Each entry that follows is to be copied exactly, minus any pictures.

(Data for processing)
-- Opening Marker --
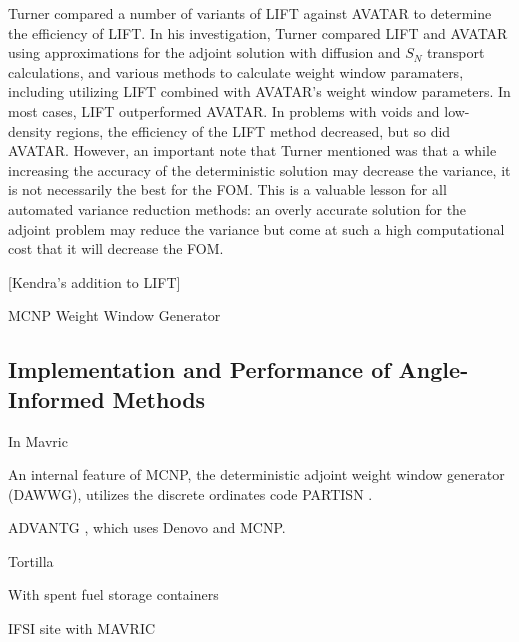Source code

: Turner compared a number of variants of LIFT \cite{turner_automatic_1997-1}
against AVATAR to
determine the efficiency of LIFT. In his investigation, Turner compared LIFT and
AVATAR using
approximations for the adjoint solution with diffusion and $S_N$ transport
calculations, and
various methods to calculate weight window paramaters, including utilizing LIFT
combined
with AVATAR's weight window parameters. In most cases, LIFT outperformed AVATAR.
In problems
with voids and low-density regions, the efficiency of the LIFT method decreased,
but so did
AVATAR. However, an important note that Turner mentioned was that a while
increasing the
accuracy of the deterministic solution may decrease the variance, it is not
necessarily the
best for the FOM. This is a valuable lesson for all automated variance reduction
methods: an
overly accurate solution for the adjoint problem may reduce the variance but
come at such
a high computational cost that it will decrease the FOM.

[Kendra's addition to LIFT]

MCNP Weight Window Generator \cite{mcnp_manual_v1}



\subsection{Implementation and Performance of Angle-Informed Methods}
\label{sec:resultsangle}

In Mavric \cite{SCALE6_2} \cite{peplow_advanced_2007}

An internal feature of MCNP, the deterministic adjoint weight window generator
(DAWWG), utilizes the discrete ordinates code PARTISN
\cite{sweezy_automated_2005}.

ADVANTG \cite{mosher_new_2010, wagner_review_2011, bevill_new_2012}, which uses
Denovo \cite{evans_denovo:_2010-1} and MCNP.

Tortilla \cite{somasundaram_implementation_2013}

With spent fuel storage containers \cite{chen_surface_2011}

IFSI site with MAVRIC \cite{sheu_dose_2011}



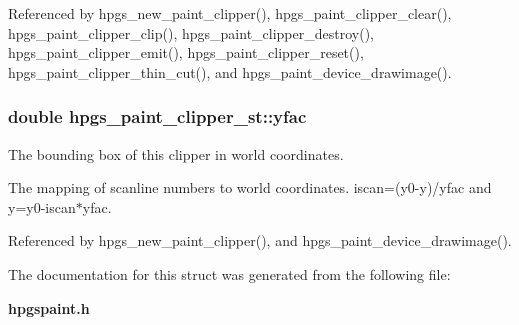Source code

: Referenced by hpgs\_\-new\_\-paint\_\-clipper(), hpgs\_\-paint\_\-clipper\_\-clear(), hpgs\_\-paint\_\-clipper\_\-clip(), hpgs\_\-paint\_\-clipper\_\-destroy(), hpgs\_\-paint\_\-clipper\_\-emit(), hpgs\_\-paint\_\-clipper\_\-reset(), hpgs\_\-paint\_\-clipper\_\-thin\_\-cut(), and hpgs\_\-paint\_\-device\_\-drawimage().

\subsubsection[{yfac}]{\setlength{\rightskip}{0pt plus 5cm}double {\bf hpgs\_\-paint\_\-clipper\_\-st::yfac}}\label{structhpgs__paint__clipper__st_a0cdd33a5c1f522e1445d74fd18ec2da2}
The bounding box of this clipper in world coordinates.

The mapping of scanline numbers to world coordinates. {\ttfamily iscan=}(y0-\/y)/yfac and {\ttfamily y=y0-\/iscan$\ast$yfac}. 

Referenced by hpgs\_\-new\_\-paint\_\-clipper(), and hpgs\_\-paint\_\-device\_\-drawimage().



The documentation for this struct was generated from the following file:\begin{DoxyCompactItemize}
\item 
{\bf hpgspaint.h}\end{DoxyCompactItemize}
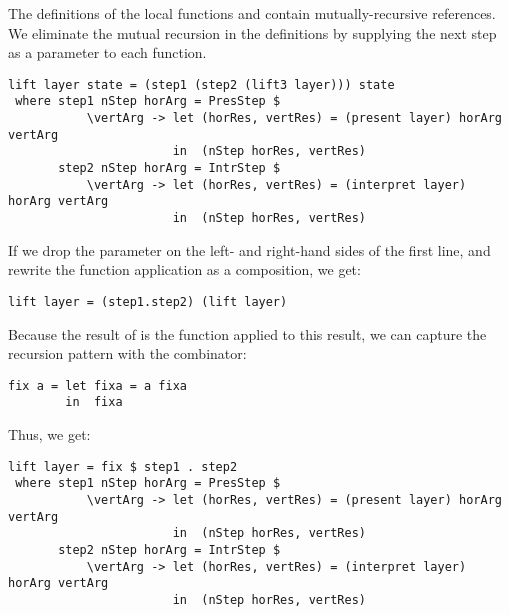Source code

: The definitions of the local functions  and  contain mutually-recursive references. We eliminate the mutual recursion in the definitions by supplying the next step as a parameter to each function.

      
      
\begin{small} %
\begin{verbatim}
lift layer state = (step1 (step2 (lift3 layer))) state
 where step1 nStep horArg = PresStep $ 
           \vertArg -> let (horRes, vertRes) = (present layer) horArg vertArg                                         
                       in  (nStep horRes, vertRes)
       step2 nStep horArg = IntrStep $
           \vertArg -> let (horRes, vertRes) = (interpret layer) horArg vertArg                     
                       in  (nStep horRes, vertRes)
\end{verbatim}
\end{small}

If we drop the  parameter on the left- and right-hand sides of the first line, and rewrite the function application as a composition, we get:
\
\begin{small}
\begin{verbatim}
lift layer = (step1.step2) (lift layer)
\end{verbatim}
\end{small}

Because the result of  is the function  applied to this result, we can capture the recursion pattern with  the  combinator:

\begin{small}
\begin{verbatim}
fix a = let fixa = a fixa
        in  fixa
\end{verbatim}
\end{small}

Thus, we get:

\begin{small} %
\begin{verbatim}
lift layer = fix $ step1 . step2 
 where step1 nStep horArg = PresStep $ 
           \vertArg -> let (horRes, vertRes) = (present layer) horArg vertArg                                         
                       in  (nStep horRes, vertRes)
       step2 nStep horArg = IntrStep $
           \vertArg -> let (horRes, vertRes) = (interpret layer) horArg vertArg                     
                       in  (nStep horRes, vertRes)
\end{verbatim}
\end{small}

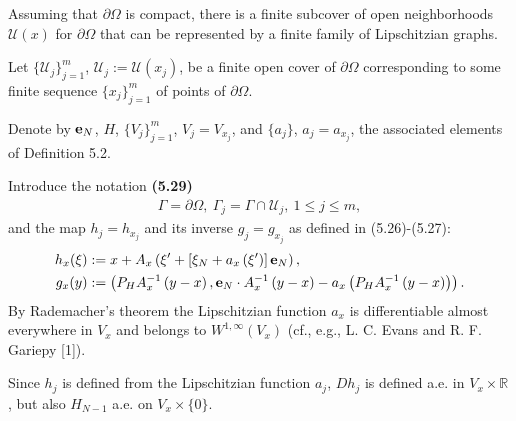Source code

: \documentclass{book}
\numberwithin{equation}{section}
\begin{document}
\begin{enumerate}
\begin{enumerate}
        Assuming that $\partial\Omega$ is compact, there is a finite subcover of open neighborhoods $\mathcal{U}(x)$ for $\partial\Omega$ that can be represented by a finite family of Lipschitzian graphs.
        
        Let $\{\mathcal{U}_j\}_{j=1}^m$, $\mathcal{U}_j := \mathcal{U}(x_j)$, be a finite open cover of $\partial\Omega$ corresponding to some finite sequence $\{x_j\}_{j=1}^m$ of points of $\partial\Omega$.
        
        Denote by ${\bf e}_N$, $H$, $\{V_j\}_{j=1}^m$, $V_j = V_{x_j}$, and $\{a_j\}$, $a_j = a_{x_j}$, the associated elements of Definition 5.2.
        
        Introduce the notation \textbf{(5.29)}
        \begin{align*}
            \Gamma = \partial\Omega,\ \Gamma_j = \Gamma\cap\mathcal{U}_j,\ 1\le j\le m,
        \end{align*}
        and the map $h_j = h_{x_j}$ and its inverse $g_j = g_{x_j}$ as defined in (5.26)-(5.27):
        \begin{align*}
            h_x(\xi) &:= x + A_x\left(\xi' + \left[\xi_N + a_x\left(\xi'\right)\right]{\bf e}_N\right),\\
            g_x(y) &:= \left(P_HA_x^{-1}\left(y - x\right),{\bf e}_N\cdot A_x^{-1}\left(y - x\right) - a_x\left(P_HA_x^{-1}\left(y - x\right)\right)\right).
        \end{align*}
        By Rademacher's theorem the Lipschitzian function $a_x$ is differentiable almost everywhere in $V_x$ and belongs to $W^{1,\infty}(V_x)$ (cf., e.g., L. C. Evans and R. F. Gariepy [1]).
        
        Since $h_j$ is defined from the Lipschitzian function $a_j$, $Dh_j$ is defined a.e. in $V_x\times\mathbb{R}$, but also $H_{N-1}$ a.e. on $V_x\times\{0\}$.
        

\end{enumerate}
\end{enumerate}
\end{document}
-- Closing Marker --
(Answer section)
Source code

: Turner compared a number of variants of LIFT \cite{turner_automatic_1997-1}
against AVATAR to
determine the efficiency of LIFT. In his investigation, Turner compared LIFT and
AVATAR using
approximations for the adjoint solution with diffusion and $S_N$ transport
calculations, and
various methods to calculate weight window paramaters, including utilizing LIFT
combined
with AVATAR's weight window parameters. In most cases, LIFT outperformed AVATAR.
In problems
with voids and low-density regions, the efficiency of the LIFT method decreased,
but so did
AVATAR. However, an important note that Turner mentioned was that a while
increasing the
accuracy of the deterministic solution may decrease the variance, it is not
necessarily the
best for the FOM. This is a valuable lesson for all automated variance reduction
methods: an
overly accurate solution for the adjoint problem may reduce the variance but
come at such
a high computational cost that it will decrease the FOM.

[Kendra's addition to LIFT]

MCNP Weight Window Generator \cite{mcnp_manual_v1}



\subsection{Implementation and Performance of Angle-Informed Methods}
\label{sec:resultsangle}

In Mavric \cite{SCALE6_2} \cite{peplow_advanced_2007}

An internal feature of MCNP, the deterministic adjoint weight window generator
(DAWWG), utilizes the discrete ordinates code PARTISN
\cite{sweezy_automated_2005}.

ADVANTG \cite{mosher_new_2010, wagner_review_2011, bevill_new_2012}, which uses
Denovo \cite{evans_denovo:_2010-1} and MCNP.

Tortilla \cite{somasundaram_implementation_2013}

With spent fuel storage containers \cite{chen_surface_2011}

IFSI site with MAVRIC \cite{sheu_dose_2011}



Source code

: Referenced by hpgs\_\-new\_\-paint\_\-clipper(), hpgs\_\-paint\_\-clipper\_\-clear(), hpgs\_\-paint\_\-clipper\_\-clip(), hpgs\_\-paint\_\-clipper\_\-destroy(), hpgs\_\-paint\_\-clipper\_\-emit(), hpgs\_\-paint\_\-clipper\_\-reset(), hpgs\_\-paint\_\-clipper\_\-thin\_\-cut(), and hpgs\_\-paint\_\-device\_\-drawimage().

\subsubsection[{yfac}]{\setlength{\rightskip}{0pt plus 5cm}double {\bf hpgs\_\-paint\_\-clipper\_\-st::yfac}}\label{structhpgs__paint__clipper__st_a0cdd33a5c1f522e1445d74fd18ec2da2}
The bounding box of this clipper in world coordinates.

The mapping of scanline numbers to world coordinates. {\ttfamily iscan=}(y0-\/y)/yfac and {\ttfamily y=y0-\/iscan$\ast$yfac}. 

Referenced by hpgs\_\-new\_\-paint\_\-clipper(), and hpgs\_\-paint\_\-device\_\-drawimage().



The documentation for this struct was generated from the following file:\begin{DoxyCompactItemize}
\item 
{\bf hpgspaint.h}\end{DoxyCompactItemize}
Source code

: The definitions of the local functions  and  contain mutually-recursive references. We eliminate the mutual recursion in the definitions by supplying the next step as a parameter to each function.

      
      
\begin{small} %
\begin{verbatim}
lift layer state = (step1 (step2 (lift3 layer))) state
 where step1 nStep horArg = PresStep $ 
           \vertArg -> let (horRes, vertRes) = (present layer) horArg vertArg                                         
                       in  (nStep horRes, vertRes)
       step2 nStep horArg = IntrStep $
           \vertArg -> let (horRes, vertRes) = (interpret layer) horArg vertArg                     
                       in  (nStep horRes, vertRes)
\end{verbatim}
\end{small}

If we drop the  parameter on the left- and right-hand sides of the first line, and rewrite the function application as a composition, we get:
\
\begin{small}
\begin{verbatim}
lift layer = (step1.step2) (lift layer)
\end{verbatim}
\end{small}

Because the result of  is the function  applied to this result, we can capture the recursion pattern with  the  combinator:

\begin{small}
\begin{verbatim}
fix a = let fixa = a fixa
        in  fixa
\end{verbatim}
\end{small}

Thus, we get:

\begin{small} %
\begin{verbatim}
lift layer = fix $ step1 . step2 
 where step1 nStep horArg = PresStep $ 
           \vertArg -> let (horRes, vertRes) = (present layer) horArg vertArg                                         
                       in  (nStep horRes, vertRes)
       step2 nStep horArg = IntrStep $
           \vertArg -> let (horRes, vertRes) = (interpret layer) horArg vertArg                     
                       in  (nStep horRes, vertRes)
\end{verbatim}
\end{small}

Source code

: \documentclass{book}
\numberwithin{equation}{section}
\begin{document}
\begin{enumerate}
\begin{enumerate}
        Assuming that $\partial\Omega$ is compact, there is a finite subcover of open neighborhoods $\mathcal{U}(x)$ for $\partial\Omega$ that can be represented by a finite family of Lipschitzian graphs.
        
        Let $\{\mathcal{U}_j\}_{j=1}^m$, $\mathcal{U}_j := \mathcal{U}(x_j)$, be a finite open cover of $\partial\Omega$ corresponding to some finite sequence $\{x_j\}_{j=1}^m$ of points of $\partial\Omega$.
        
        Denote by ${\bf e}_N$, $H$, $\{V_j\}_{j=1}^m$, $V_j = V_{x_j}$, and $\{a_j\}$, $a_j = a_{x_j}$, the associated elements of Definition 5.2.
        
        Introduce the notation \textbf{(5.29)}
        \begin{align*}
            \Gamma = \partial\Omega,\ \Gamma_j = \Gamma\cap\mathcal{U}_j,\ 1\le j\le m,
        \end{align*}
        and the map $h_j = h_{x_j}$ and its inverse $g_j = g_{x_j}$ as defined in (5.26)-(5.27):
        \begin{align*}
            h_x(\xi) &:= x + A_x\left(\xi' + \left[\xi_N + a_x\left(\xi'\right)\right]{\bf e}_N\right),\\
            g_x(y) &:= \left(P_HA_x^{-1}\left(y - x\right),{\bf e}_N\cdot A_x^{-1}\left(y - x\right) - a_x\left(P_HA_x^{-1}\left(y - x\right)\right)\right).
        \end{align*}
        By Rademacher's theorem the Lipschitzian function $a_x$ is differentiable almost everywhere in $V_x$ and belongs to $W^{1,\infty}(V_x)$ (cf., e.g., L. C. Evans and R. F. Gariepy [1]).
        
        Since $h_j$ is defined from the Lipschitzian function $a_j$, $Dh_j$ is defined a.e. in $V_x\times\mathbb{R}$, but also $H_{N-1}$ a.e. on $V_x\times\{0\}$.
        

\end{enumerate}
\end{enumerate}
\end{document}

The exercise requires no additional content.